▸ Problem: If a line in the records below includes the word "perfect", count it, then give the total and nothing else.

▸ Given data:
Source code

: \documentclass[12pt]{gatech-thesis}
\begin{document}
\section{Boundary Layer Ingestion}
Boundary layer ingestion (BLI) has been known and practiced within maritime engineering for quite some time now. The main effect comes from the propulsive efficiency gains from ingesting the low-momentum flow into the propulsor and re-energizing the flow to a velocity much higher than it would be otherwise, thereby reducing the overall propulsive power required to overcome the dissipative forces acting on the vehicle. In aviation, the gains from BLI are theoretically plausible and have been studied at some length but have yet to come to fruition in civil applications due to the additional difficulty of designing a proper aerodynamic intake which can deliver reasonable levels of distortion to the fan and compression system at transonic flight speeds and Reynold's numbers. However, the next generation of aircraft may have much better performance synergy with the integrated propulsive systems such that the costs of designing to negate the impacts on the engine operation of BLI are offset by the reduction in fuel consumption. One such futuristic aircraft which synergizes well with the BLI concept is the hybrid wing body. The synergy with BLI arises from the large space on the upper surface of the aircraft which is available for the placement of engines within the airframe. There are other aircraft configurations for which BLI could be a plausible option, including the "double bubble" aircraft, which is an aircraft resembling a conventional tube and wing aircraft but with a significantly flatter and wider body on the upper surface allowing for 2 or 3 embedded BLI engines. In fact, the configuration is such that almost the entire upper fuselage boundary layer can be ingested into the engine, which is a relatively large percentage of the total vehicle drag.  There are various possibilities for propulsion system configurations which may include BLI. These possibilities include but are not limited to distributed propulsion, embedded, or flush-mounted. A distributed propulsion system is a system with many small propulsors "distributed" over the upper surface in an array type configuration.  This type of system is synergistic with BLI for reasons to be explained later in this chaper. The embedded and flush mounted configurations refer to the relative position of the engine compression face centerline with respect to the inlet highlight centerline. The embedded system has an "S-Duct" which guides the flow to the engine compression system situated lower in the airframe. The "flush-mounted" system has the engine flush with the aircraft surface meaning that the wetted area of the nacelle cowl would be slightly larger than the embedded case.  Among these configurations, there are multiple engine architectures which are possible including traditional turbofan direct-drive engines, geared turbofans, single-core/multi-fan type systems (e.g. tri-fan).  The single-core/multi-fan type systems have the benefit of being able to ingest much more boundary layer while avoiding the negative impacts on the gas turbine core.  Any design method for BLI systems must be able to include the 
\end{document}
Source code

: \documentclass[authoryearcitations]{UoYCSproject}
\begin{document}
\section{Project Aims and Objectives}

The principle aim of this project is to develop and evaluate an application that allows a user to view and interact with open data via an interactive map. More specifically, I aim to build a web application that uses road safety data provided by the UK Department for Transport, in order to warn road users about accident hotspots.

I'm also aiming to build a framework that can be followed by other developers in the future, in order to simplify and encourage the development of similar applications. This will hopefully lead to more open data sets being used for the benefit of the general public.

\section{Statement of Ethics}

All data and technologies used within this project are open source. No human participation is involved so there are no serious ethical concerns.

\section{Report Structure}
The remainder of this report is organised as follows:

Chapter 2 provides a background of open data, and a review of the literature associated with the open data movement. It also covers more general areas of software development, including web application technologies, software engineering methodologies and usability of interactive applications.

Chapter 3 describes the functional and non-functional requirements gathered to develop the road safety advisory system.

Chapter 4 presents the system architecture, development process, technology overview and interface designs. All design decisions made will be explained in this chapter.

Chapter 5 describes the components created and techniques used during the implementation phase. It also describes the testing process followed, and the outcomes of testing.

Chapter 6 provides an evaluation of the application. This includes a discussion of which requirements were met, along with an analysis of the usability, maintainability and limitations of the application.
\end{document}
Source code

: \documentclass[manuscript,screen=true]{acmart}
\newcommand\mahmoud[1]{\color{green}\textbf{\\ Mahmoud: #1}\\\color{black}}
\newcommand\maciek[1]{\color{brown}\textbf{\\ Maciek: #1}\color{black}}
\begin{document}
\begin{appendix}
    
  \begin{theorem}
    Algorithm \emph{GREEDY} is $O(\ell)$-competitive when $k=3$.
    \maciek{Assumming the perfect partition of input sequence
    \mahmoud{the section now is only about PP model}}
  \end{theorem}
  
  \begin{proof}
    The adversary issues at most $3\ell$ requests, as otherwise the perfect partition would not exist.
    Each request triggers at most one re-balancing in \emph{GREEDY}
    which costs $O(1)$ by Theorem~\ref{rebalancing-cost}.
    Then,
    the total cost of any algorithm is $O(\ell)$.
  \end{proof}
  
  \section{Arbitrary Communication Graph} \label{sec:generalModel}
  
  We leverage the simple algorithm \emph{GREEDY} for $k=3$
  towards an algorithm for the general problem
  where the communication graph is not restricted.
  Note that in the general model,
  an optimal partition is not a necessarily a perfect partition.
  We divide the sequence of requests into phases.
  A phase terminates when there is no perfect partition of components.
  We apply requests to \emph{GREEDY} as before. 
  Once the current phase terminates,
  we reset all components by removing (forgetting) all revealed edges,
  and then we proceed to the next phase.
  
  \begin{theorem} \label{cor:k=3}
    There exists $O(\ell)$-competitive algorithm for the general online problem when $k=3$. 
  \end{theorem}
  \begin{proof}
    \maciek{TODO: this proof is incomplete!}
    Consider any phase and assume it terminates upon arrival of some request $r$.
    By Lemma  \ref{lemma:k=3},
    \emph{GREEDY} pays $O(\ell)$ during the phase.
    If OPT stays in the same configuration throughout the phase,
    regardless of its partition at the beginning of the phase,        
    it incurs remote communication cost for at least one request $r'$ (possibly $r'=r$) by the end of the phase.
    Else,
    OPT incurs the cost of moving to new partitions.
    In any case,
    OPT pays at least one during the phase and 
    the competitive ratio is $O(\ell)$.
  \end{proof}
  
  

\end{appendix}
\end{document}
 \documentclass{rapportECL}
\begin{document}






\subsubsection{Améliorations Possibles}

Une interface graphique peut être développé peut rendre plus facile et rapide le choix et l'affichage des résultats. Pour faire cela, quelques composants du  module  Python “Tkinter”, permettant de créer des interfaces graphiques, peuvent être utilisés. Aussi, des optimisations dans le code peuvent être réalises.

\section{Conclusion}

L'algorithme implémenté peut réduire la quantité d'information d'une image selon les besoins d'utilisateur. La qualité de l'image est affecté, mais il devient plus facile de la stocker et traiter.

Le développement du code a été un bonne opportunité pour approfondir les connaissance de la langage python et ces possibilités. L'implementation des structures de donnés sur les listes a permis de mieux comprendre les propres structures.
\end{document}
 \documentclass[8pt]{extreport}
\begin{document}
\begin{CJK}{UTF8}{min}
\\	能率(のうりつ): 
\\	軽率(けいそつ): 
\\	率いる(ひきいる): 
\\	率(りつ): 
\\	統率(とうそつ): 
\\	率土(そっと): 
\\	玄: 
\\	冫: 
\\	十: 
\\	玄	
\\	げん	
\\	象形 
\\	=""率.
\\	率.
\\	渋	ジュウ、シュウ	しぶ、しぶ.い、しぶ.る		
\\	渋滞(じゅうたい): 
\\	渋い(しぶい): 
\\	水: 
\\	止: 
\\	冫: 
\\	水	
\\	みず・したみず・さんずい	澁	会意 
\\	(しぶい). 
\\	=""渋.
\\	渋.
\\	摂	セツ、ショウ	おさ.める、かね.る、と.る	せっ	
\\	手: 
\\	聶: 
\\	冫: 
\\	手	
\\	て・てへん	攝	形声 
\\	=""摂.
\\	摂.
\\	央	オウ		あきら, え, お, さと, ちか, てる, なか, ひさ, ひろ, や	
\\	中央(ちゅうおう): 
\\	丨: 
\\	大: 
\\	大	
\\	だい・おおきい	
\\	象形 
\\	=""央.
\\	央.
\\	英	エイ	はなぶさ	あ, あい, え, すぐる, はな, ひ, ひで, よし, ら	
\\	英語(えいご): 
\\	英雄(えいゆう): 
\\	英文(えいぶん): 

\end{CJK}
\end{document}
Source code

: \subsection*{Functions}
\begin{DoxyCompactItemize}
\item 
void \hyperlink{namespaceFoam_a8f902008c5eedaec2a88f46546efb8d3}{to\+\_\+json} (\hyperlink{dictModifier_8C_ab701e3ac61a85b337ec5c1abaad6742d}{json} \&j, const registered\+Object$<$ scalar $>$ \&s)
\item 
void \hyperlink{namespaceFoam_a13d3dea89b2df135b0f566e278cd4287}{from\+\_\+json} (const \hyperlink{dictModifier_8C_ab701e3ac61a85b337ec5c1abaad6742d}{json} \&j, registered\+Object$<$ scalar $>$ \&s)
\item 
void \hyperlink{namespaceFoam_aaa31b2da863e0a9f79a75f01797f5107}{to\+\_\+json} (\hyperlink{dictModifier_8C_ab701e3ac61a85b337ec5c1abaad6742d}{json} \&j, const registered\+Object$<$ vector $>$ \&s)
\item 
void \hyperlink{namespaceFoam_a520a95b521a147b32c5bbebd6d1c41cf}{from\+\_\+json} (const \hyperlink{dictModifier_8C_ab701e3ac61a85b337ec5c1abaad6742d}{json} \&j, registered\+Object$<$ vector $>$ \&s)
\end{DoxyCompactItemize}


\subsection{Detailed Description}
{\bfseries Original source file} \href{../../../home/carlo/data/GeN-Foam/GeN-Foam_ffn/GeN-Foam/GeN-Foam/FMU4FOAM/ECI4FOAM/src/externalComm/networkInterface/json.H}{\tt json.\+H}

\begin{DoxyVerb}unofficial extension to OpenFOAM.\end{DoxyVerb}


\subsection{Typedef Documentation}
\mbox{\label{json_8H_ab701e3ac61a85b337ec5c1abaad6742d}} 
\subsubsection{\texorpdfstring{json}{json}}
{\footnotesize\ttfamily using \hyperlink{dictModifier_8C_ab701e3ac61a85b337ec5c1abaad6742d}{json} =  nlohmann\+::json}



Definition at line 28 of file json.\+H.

▸ Answer to this exercise: 4